Conan the BarbarianAndrew O'Dea
The tale of Conan the Cimmerian and his adventures across the continent of Hyboria on a quest to avenge the murder of his father and the slaughter of his village.
"Conan the Barbarian" is a spectacle without substance. Produced on a large scale, the set design and fight sequences are initially impressive, replete with gruesome, blood-spattering violence. Most disappointing though, is that ultimately the film becomes repetitive and tiresome. Amplified by the lack of any characterisation at all, the audience soon discovers there's no backbone to the bone-crushing... and the most barbaric thing is the fact you have to pay the cost of admission.
Four turtle brothers, mutated from toxic ooze and master ninjas, must work together and battle an ancient mysterious evil to save the world.
When you're young, turtles are the ultimate pets, ninja is cool and pizza is your favourite food. I still enjoy pizza, but I also enjoyed the rubber suits from the old "TMNT" movies. Replaced with CGI, the new "TMNT" is targeted at a much younger audience. The story is a bit silly, but sweet nun-chuck skills and a happy ending will be a lot of fun for kids. It needs to make more funny's to be totally bodacious.
What to Expect When You're ExpectingWendy Slevison
A look at love through the eyes of five couples experiencing the thrills and surprises of having a baby.
If you're the type of person who has always found pregnancy funny, then this may just be the film for you! Based on the best-selling 1980's advice book of the same name, this muddled mess struggles to connect with its audience. Too many storylines, too little character development and way too many clichéd jokes make the best thing about this movie the incredibly lifelike, prosthetic pregnant bellies. If this is your thing, great.
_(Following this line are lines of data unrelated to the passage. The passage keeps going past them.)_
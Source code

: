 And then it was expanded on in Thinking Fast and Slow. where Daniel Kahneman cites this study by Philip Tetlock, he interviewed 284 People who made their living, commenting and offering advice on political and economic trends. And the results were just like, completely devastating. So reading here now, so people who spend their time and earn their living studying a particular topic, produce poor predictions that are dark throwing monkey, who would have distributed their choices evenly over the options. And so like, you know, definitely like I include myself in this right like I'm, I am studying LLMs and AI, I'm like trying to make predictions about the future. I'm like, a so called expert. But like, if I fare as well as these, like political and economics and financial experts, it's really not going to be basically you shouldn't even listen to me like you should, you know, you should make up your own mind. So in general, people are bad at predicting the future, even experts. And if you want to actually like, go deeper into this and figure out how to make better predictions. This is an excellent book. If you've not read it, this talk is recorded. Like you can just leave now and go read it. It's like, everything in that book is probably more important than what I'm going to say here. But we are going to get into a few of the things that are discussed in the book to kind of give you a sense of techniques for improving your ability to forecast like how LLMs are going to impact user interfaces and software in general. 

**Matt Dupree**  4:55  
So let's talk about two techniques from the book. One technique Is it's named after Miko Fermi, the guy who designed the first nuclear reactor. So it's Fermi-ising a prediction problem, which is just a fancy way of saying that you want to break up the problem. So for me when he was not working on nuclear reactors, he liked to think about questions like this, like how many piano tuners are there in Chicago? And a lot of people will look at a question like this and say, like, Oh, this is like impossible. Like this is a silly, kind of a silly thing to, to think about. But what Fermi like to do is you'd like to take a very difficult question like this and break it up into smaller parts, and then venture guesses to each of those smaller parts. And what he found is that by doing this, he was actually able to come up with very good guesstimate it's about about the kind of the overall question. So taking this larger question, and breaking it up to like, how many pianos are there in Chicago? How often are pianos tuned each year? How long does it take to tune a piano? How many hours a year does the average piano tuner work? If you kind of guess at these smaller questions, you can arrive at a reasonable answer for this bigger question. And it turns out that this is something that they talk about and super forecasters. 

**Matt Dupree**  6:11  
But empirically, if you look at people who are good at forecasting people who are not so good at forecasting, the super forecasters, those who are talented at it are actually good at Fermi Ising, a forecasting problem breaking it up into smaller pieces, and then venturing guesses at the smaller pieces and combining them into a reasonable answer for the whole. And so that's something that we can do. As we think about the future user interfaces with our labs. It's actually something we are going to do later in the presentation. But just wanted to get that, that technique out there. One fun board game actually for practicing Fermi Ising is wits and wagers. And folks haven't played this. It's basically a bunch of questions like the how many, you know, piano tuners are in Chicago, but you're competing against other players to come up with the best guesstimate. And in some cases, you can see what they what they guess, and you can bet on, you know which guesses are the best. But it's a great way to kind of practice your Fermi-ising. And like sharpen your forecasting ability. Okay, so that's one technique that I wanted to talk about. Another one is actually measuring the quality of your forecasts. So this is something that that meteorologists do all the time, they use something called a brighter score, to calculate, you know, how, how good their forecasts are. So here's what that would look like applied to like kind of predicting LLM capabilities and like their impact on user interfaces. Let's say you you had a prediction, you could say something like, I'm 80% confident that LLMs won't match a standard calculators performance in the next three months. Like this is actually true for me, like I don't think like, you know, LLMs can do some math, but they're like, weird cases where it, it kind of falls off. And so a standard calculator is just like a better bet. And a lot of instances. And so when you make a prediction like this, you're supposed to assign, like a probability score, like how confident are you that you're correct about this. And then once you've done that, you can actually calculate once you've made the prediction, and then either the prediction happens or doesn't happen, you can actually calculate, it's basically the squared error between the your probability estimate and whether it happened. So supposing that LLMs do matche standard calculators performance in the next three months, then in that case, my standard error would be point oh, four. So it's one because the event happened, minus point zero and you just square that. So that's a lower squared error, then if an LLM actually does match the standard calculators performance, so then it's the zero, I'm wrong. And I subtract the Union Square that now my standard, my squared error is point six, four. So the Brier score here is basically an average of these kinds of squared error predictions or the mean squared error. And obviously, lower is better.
Otherwise, don't expect much.
Prince of Persia: The Sands of TimeAnthony Macali
Based on the video game, which follows an adventurous prince who teams up with a rival princess to stop an angry ruler from unleashing a sandstorm that could destroy the world.
"Prince of Persia: The Sands of Time" is another disappointing game adaptation with an underwhelming story and clunky CGI. The action is good but the editing is brash, and its over-reliance on special effects is a curse, despite the brief moments it's actually of valuable consequence. Naturally there are nods to its origins, but they didn't need to bring back the two-dimensional characters. The hourglass just doesn't run out quick enough on this one.
Yogi BearWendy Slevison
A filmmaker travels to Jellystone Park to shoot a project and soon crosses paths with Yogi Bear, his sidekick Boo-Boo, and Ranger Smith.
"Yogi Bear" is a clumsy and uninspired mix of animation and live action that rolls out a tired old story line while trying to impart an environmental message. Ho hum…The animation of the bears is quite nicely done, but it's not enough to make this film 'bearable' for anyone over five. Given that Yogi is "smarter than the average bear", he may be a little insulted at this version of his life.